Police Social Contact

Article I, section 7 of our state constitution provides that "[n]o person shall be

disturbed in his private affairs . . . without authority of law." It "casts a wider net than

the Fourth Amendment's protection against unreasonable search and seizure."

Harrington, 167 Wn.2d at 663.

A person is seized when "considering all the circumstances, an individual's

freedom of movement is restrained and the individual would not believe he or she is free

to leave or decline a request due to an officer's use of force or display of authority."

State v. Rankin, 151 Wn.2d 689, 695, 92 P.3d 202 (2004). Police actions likely to

amount to a seizure include, "'the threatening presence of several officers, the display of

a weapon by an officer, some physical touching of the person of the citizen, or the use of

language or tone of voice indicating that compliance with the officer's request might be

compelled.'" State v.

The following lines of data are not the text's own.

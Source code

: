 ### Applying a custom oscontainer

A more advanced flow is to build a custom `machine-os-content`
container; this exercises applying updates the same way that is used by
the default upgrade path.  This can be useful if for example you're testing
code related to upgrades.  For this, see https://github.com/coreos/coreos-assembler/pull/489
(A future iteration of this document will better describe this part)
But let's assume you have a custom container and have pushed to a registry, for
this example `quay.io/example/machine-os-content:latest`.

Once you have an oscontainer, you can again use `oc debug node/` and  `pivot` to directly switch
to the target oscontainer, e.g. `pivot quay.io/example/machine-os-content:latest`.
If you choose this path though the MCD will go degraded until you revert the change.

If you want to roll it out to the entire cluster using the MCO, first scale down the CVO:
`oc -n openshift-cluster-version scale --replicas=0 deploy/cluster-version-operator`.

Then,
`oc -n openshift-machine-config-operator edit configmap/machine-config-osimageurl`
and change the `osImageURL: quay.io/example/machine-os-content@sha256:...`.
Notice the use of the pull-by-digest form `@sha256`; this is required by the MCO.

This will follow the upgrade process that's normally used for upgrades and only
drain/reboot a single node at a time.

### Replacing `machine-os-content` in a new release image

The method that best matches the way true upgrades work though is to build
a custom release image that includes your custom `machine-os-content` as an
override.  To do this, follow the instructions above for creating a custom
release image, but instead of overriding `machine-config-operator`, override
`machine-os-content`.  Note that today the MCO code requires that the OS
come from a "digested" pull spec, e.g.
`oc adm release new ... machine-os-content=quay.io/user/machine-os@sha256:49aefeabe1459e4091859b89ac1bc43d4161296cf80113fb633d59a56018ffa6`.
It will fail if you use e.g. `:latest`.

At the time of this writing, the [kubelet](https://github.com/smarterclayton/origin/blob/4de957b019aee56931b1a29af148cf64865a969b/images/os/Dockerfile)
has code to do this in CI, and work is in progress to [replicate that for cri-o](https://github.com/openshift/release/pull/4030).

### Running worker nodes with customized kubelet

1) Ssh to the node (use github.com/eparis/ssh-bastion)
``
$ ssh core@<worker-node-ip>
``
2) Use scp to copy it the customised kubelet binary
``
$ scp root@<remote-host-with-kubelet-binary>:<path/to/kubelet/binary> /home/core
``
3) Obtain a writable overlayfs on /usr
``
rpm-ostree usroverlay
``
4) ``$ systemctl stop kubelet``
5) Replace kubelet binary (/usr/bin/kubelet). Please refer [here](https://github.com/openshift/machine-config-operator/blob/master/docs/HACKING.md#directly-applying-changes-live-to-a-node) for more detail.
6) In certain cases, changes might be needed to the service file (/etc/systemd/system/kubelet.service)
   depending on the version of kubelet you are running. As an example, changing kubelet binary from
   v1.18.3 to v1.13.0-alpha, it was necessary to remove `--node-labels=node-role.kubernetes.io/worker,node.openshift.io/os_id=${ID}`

Young, 135 Wn.2d 498, 512, 957 P.2d 681 (1998) (quoting United

States v. Mendenhall, 446 U.S. 544, 554-55, 100 S. Ct. 1870, 64 L. Ed. 2d 497 (1980)).

A "social contact" is not a seizure. Harrington, 167 Wn.2d at 664-65. It

"occupies an amorphous area . . . resting someplace between an officer's saying 'hello' to

a stranger on the street and, at the other end of the spectrum, an investigative detention."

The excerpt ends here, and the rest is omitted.